Extract every record, exactly as written, and ignore the pictures.

Saved data entries:
* * * * * * * * *

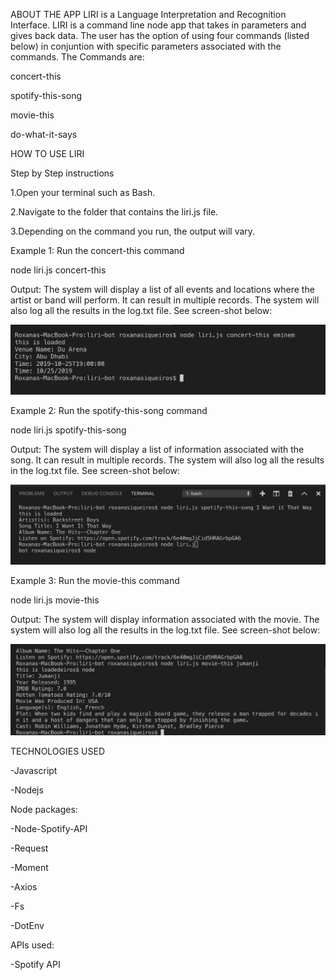 ABOUT THE APP LIRI is a Language Interpretation and Recognition Interface. LIRI is a command line node app that takes in parameters and gives back data. The user has the option of using four commands (listed below) in conjuntion with specific parameters associated with the commands. The Commands are:

concert-this

spotify-this-song

movie-this

do-what-it-says

HOW TO USE LIRI

Step by Step instructions

1.Open your terminal such as Bash.

2.Navigate to the folder that contains the liri.js file.

3.Depending on the command you run, the output will vary.

Example 1: Run the concert-this command

node liri.js concert-this

Output: The system will display a list of all events and locations where the artist or band will perform. It can result in multiple records. The system will also log all the results in the log.txt file. See screen-shot below:

![](screenshots/concert_this.png)

Example 2: Run the spotify-this-song command

node liri.js spotify-this-song

Output: The system will display a list of information associated with the song. It can result in multiple records. The system will also log all the results in the log.txt file. See screen-shot below:

![](screenshots/spotify_this_song.png)

Example 3: Run the movie-this command

node liri.js movie-this

Output: The system will display information associated with the movie. The system will also log all the results in the log.txt file. See screen-shot below:

![](screenshots/Movie_this.png)

TECHNOLOGIES USED

-Javascript

-Nodejs

Node packages:

-Node-Spotify-API

-Request

-Moment

-Axios

-Fs

-DotEnv

APIs used:

-Spotify API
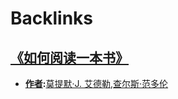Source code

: 
# Backlinks
## [《如何阅读一本书》](<《如何阅读一本书》.md>)
- **[作者](<作者.md>):**[莫提默·J. 艾德勒](<莫提默·J. 艾德勒.md>),[查尔斯·范多伦](<查尔斯·范多伦.md>)

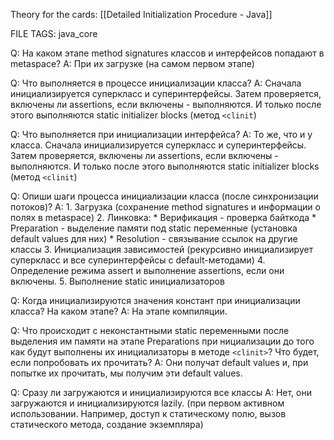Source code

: 
Theory for the cards: [[Detailed Initialization Procedure - Java]]

FILE TAGS: java_core

Q: На каком этапе method signatures классов и интерфейсов попадают в metaspace?
A: При их загрузке (на самом первом этапе)
<!--ID: 1757665134878-->


Q: Что выполняется в процессе инициализации класса?
A: Сначала инициализируется суперкласс и суперинтерфейсы. Затем проверяется, включены ли assertions, если включены - выполняются. И только после этого выполняются static initializer blocks (метод `<clinit`)
<!--ID: 1757665134885-->


Q: Что выполняется при инициализации интерфейса?
A: То же, что и у класса. Сначала инициализируется суперкласс и суперинтерфейсы. Затем проверяется, включены ли assertions, если включены - выполняются. И только после этого выполняются static initializer blocks (метод `<clinit`)
<!--ID: 1757665134891-->

Q: Опиши шаги процесса инициализации класса (после синхронизации потоков)?
A: 1. Загрузка (сохранение method signatures и информации о полях в metaspace)
2. Линковка:
	*  Верификация - проверка байткода
	* Preparation - выделение памяти под static переменные (установка default values для них)
	* Resolution - связывание ссылок на другие классы
3. Инициализация зависимостей (рекурсивно инициализирует суперкласс и все суперинтерфейсы с default-методами)
4. Определение режима assert и выполнение assertions, если они включены.
5. Выполнение static инициализаторов
<!--ID: 1757667452916-->


Q: Когда инициализируются значения констант при инициализации класса? На каком этапе?
A: На этапе компиляции.
<!--ID: 1757666107684-->


Q: Что происходит с неконстантными static переменными после выделения им памяти на этапе Preparations при нициализации до того как будут выполнены их инициализаторы в методе `<clinit>`? Что будет, если попробовать их прочитать?
A: Они получат default values и, при попытке их прочитать, мы получим эти default values.
<!--ID: 1757666107688-->


Q: Сразу ли загружаются и  инициализируются все классы
A: Нет, они загружаются и инициализируются lazily. (при первом активном использовании. Например, доступ к статическому полю, вызов статического метода, создание экземпляра)
<!--ID: 1757666107693-->
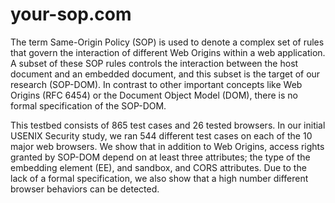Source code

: # your-sop.com

The term Same-Origin Policy (SOP) is used to denote a complex set of rules that govern the interaction of different Web Origins within a web application. A subset of these SOP rules controls the interaction between the host document and an embedded document, and this subset is the target of our research (SOP-DOM). In contrast to other important concepts like Web Origins (RFC 6454) or the Document Object Model (DOM), there is no formal specification of the SOP-DOM.

This testbed consists of 865 test cases and 26 tested browsers. In our initial USENIX Security study, we ran 544 different test cases on each of the 10 major web browsers. We show that in addition to Web Origins, access rights granted by SOP-DOM depend on at least three attributes; the type of the embedding element (EE), and sandbox, and CORS attributes. Due to the lack of a formal specification, we also show that a high number different browser behaviors can be detected. 

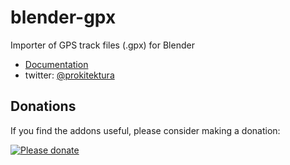 # blender-gpx
Importer of GPS track files (.gpx) for Blender

* [Documentation](https://github.com/vvoovv/blender-gpx/wiki/Documentation)
* twitter: [@prokitektura](https://twitter.com/prokitektura)

## Donations
If you find the addons useful, please consider making a donation:

[![Please donate](https://www.paypalobjects.com/en_US/GB/i/btn/btn_donateCC_LG.gif)](https://www.paypal.com/cgi-bin/webscr?cmd=_s-xclick&hosted_button_id=NNQBWQ6TH2N7N)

* * * * * * * * *

Solution for this task:
 ABOUT THE APP LIRI is a Language Interpretation and Recognition Interface. LIRI is a command line node app that takes in parameters and gives back data. The user has the option of using four commands (listed below) in conjuntion with specific parameters associated with the commands. The Commands are:

concert-this

spotify-this-song

movie-this

do-what-it-says

HOW TO USE LIRI

Step by Step instructions

1.Open your terminal such as Bash.

2.Navigate to the folder that contains the liri.js file.

3.Depending on the command you run, the output will vary.

Example 1: Run the concert-this command

node liri.js concert-this

Output: The system will display a list of all events and locations where the artist or band will perform. It can result in multiple records. The system will also log all the results in the log.txt file. See screen-shot below:

![](screenshots/concert_this.png)

Example 2: Run the spotify-this-song command

node liri.js spotify-this-song

Output: The system will display a list of information associated with the song. It can result in multiple records. The system will also log all the results in the log.txt file. See screen-shot below:

![](screenshots/spotify_this_song.png)

Example 3: Run the movie-this command

node liri.js movie-this

Output: The system will display information associated with the movie. The system will also log all the results in the log.txt file. See screen-shot below:

![](screenshots/Movie_this.png)

TECHNOLOGIES USED

-Javascript

-Nodejs

Node packages:

-Node-Spotify-API

-Request

-Moment

-Axios

-Fs

-DotEnv

APIs used:

-Spotify API
Source code

: 
# Backlinks
## [《如何阅读一本书》](<《如何阅读一本书》.md>)
- **[作者](<作者.md>):**[莫提默·J. 艾德勒](<莫提默·J. 艾德勒.md>),[查尔斯·范多伦](<查尔斯·范多伦.md>)

Source code

: 
Theory for the cards: [[Detailed Initialization Procedure - Java]]

FILE TAGS: java_core

Q: На каком этапе method signatures классов и интерфейсов попадают в metaspace?
A: При их загрузке (на самом первом этапе)
<!--ID: 1757665134878-->


Q: Что выполняется в процессе инициализации класса?
A: Сначала инициализируется суперкласс и суперинтерфейсы. Затем проверяется, включены ли assertions, если включены - выполняются. И только после этого выполняются static initializer blocks (метод `<clinit`)
<!--ID: 1757665134885-->


Q: Что выполняется при инициализации интерфейса?
A: То же, что и у класса. Сначала инициализируется суперкласс и суперинтерфейсы. Затем проверяется, включены ли assertions, если включены - выполняются. И только после этого выполняются static initializer blocks (метод `<clinit`)
<!--ID: 1757665134891-->

Q: Опиши шаги процесса инициализации класса (после синхронизации потоков)?
A: 1. Загрузка (сохранение method signatures и информации о полях в metaspace)
2. Линковка:
	*  Верификация - проверка байткода
	* Preparation - выделение памяти под static переменные (установка default values для них)
	* Resolution - связывание ссылок на другие классы
3. Инициализация зависимостей (рекурсивно инициализирует суперкласс и все суперинтерфейсы с default-методами)
4. Определение режима assert и выполнение assertions, если они включены.
5. Выполнение static инициализаторов
<!--ID: 1757667452916-->


Q: Когда инициализируются значения констант при инициализации класса? На каком этапе?
A: На этапе компиляции.
<!--ID: 1757666107684-->


Q: Что происходит с неконстантными static переменными после выделения им памяти на этапе Preparations при нициализации до того как будут выполнены их инициализаторы в методе `<clinit>`? Что будет, если попробовать их прочитать?
A: Они получат default values и, при попытке их прочитать, мы получим эти default values.
<!--ID: 1757666107688-->


Q: Сразу ли загружаются и  инициализируются все классы
A: Нет, они загружаются и инициализируются lazily. (при первом активном использовании. Например, доступ к статическому полю, вызов статического метода, создание экземпляра)
<!--ID: 1757666107693-->
Source code

: # your-sop.com

The term Same-Origin Policy (SOP) is used to denote a complex set of rules that govern the interaction of different Web Origins within a web application. A subset of these SOP rules controls the interaction between the host document and an embedded document, and this subset is the target of our research (SOP-DOM). In contrast to other important concepts like Web Origins (RFC 6454) or the Document Object Model (DOM), there is no formal specification of the SOP-DOM.

This testbed consists of 865 test cases and 26 tested browsers. In our initial USENIX Security study, we ran 544 different test cases on each of the 10 major web browsers. We show that in addition to Web Origins, access rights granted by SOP-DOM depend on at least three attributes; the type of the embedding element (EE), and sandbox, and CORS attributes. Due to the lack of a formal specification, we also show that a high number different browser behaviors can be detected. 

 # blender-gpx
Importer of GPS track files (.gpx) for Blender

* [Documentation](https://github.com/vvoovv/blender-gpx/wiki/Documentation)
* twitter: [@prokitektura](https://twitter.com/prokitektura)

## Donations
If you find the addons useful, please consider making a donation:

[![Please donate](https://www.paypalobjects.com/en_US/GB/i/btn/btn_donateCC_LG.gif)](https://www.paypal.com/cgi-bin/webscr?cmd=_s-xclick&hosted_button_id=NNQBWQ6TH2N7N)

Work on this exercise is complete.